総務省の「新しい地方財政再生制度研究会」(座長・宮脇淳北大教授)は17日、地方自治体が財政破たんした場合、いわゆる「借金の棒引き」にあたる債務減免などの債務調整を導入するかどうかについて、

  1. 現行の地方行財政制度の下では導入しない
  2. 地方行財政制度が将来、抜本的に改革された場合の導入の是非は、判断を見送る

ことで一致した。
今月末にもまとめる報告に盛り込む。宮脇氏が同日の会合終了後、記者会見で明らかにした。

政府が早ければ来年の通常国会に提出する、自治体の「再生型破たん法制」に関する法案では、債務調整の導入は見送られる。
研究会は、債務調整について、9月の中間整理で、地方行財政制度の抜本改革を前提とした検討課題との見解を示したことを踏まえ、検討を進めてきた。

コメント

  1. 夕張破綻?日本中がトンチンカン

    財政破綻した夕張市の住民説明会では、住民が市長に噛み付いていた。
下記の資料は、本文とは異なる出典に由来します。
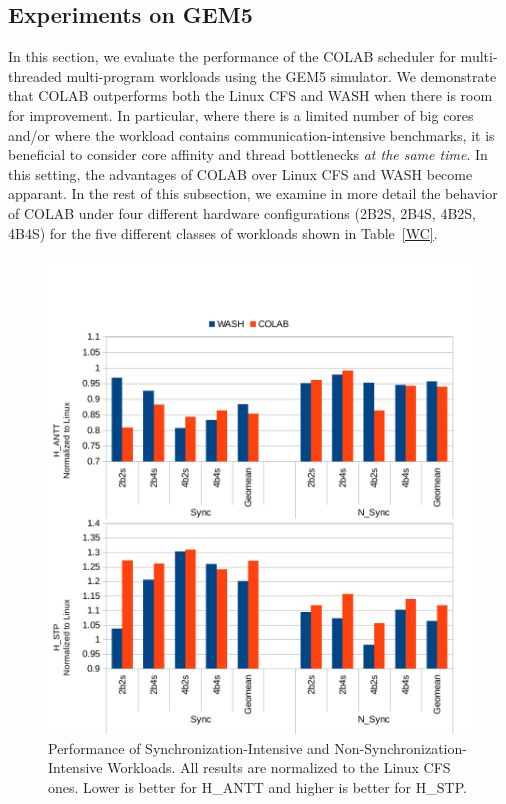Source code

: \subsection{Experiments on GEM5}
In this section, we evaluate the performance of the COLAB scheduler for multi-threaded multi-program workloads using the GEM5 simulator. We demonstrate that COLAB outperforms both the Linux CFS and WASH when there is room for improvement. In particular, where there is a limited number of big cores and/or where the workload contains communication-intensive benchmarks, it is beneficial to consider core affinity and thread bottlenecks \emph{at the same time}. In this setting, the advantages of COLAB over Linux CFS and WASH become apparant. In the rest of this subsection, we examine in more detail the behavior of COLAB under four different hardware configurations
(2B2S, 2B4S, 4B2S, 4B4S) 
for the five different classes of workloads shown in Table~\ref{WC}.

\begin{figure}
\centering
\includegraphics[scale=0.55]{figures/sync.pdf}
\caption{Performance of Synchronization-Intensive and Non-Synchronization-Intensive Workloads. All results are normalized to the Linux CFS ones. Lower is better for H\_ANTT and higher is better for H\_STP.}
\label{sync}
\end{figure} 

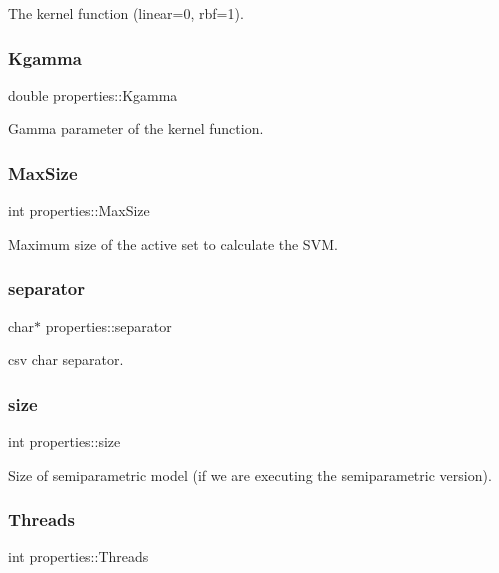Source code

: The kernel function (linear=0, rbf=1). \hypertarget{structproperties_aab9c0195a446f08fc782701750ddb6ac}{}\label{structproperties_aab9c0195a446f08fc782701750ddb6ac} 
\subsubsection{\texorpdfstring{Kgamma}{Kgamma}}
{\ttfamily double properties\+::\+Kgamma}

Gamma parameter of the kernel function. \hypertarget{structproperties_a42219768dd35e1ab628e1785759df400}{}\label{structproperties_a42219768dd35e1ab628e1785759df400} 
\subsubsection{\texorpdfstring{Max\+Size}{MaxSize}}
{\ttfamily int properties\+::\+Max\+Size}

Maximum size of the active set to calculate the S\+VM. \hypertarget{structproperties_a0d357070dcbbf50ac0a7ef0fdeaad80a}{}\label{structproperties_a0d357070dcbbf50ac0a7ef0fdeaad80a} 
\subsubsection{\texorpdfstring{separator}{separator}}
{\ttfamily char$\ast$ properties\+::separator}

csv char separator. \hypertarget{structproperties_a1694aebbbdd904f9b0e5faca725966b6}{}\label{structproperties_a1694aebbbdd904f9b0e5faca725966b6} 
\subsubsection{\texorpdfstring{size}{size}}
{\ttfamily int properties\+::size}

Size of semiparametric model (if we are executing the semiparametric version). \hypertarget{structproperties_a56ab77c44fb808e71990074bd75529ed}{}\label{structproperties_a56ab77c44fb808e71990074bd75529ed} 
\subsubsection{\texorpdfstring{Threads}{Threads}}
{\ttfamily int properties\+::\+Threads}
しまいには、こ

  2. kubokawa より:

    いやー、全くそのとおりですね。
    ことの本質を日本国民全員、考えてもらいたいと思います。
    私はいつも考えています。

  3. カルロス より:

    >ことの本質を日本国民全員、考えてもらいたいと思います。
    その通りだと思います。
    あまりにくだらない上げ足取りや瑣末なことに対する批判が多すぎるような気がしますね。
    郵政造反組復党なんて言っているの見ると、いかに国民がバカにされているというのがわかります。
    そういうことに怒って欲しいものです。

  4. ベンダソン より:

    カルロス様、拙ブログへのコメントありがとうございます。
    「日本のマスコミがアンタッチャブルな理由」
    http://www.carlos.or.tv/essay-j/j-essayfront.html
    読ませていただきました。
    イヤハヤ、大変な力作ですね、敬服いたします。
    最初貴ブログを見たとき、ヘンテコリンな(失礼!)仮面ライダーみたいなお面をかぶった写真があったので、アブナイ人?なんて思ってしまいましたが、なかなかどうして、お見逸れしました。
    この国のマスコミは末期的状況にあり、国民を騙しつづけていることは、内部事情を知らなくても、論理的に分析すれば辻褄が合わないことが多すぎて直ぐに知れます。
    ブロガーの連携によって、これを崩していくしかないと思っていますので、是非とも、連携を図りたいものです。
    これからもよろしくお願いいたします。

  5. 危ない!

    今に始まったことではないが、このニッポン、いろいろオカシな事があって、でもそれら

  6. カルロス より:

    ベンダソンさん、ようこそ拙ブログへ
    >この国のマスコミは末期的状況にあり、国民を騙しつづけていることは、内部事情を知らなくても、論理的に分析すれば辻褄が合わないことが多すぎて直ぐに知れます。
    残念ながらその状況を知っているのは国民の少数派なんですよね。
    多くは知らない(特にITと縁のない層)し、知ろうともしないというのが現実と思います。
    これは実はレーガン以降のアメリカも同じ状況と聞いてます。
    似たもの同士ですね。

  7. かじ より:

    こんにちは
    久しぶりに、こちらのブログに来ました。
    日本の株はほとんど持っていませんので、日本の株価がどうかは、全体の日経しか見ていません。
    私も2006年のあと1月からの、ポートフォリオをチェックしていますが、今年も昨年と同じかそれ以上のパフォーマンスが出せそうです。
    日本は景気拡大で税収が増えたと報道されていますが、増収分って消費税2%分くらいでしょうかね、どうせ、役人はまともなことに使わないでしょね。
    日本が破産しても悠々自適に暮らせるように、お互いがんばりましょう。

  8. カルロス より:

    かじさん、こんにちは
    そうですね。景気回復と言われても一部の人以外は実感がないでしょうね。これで後退局面になったらどうなるんだろうと思います。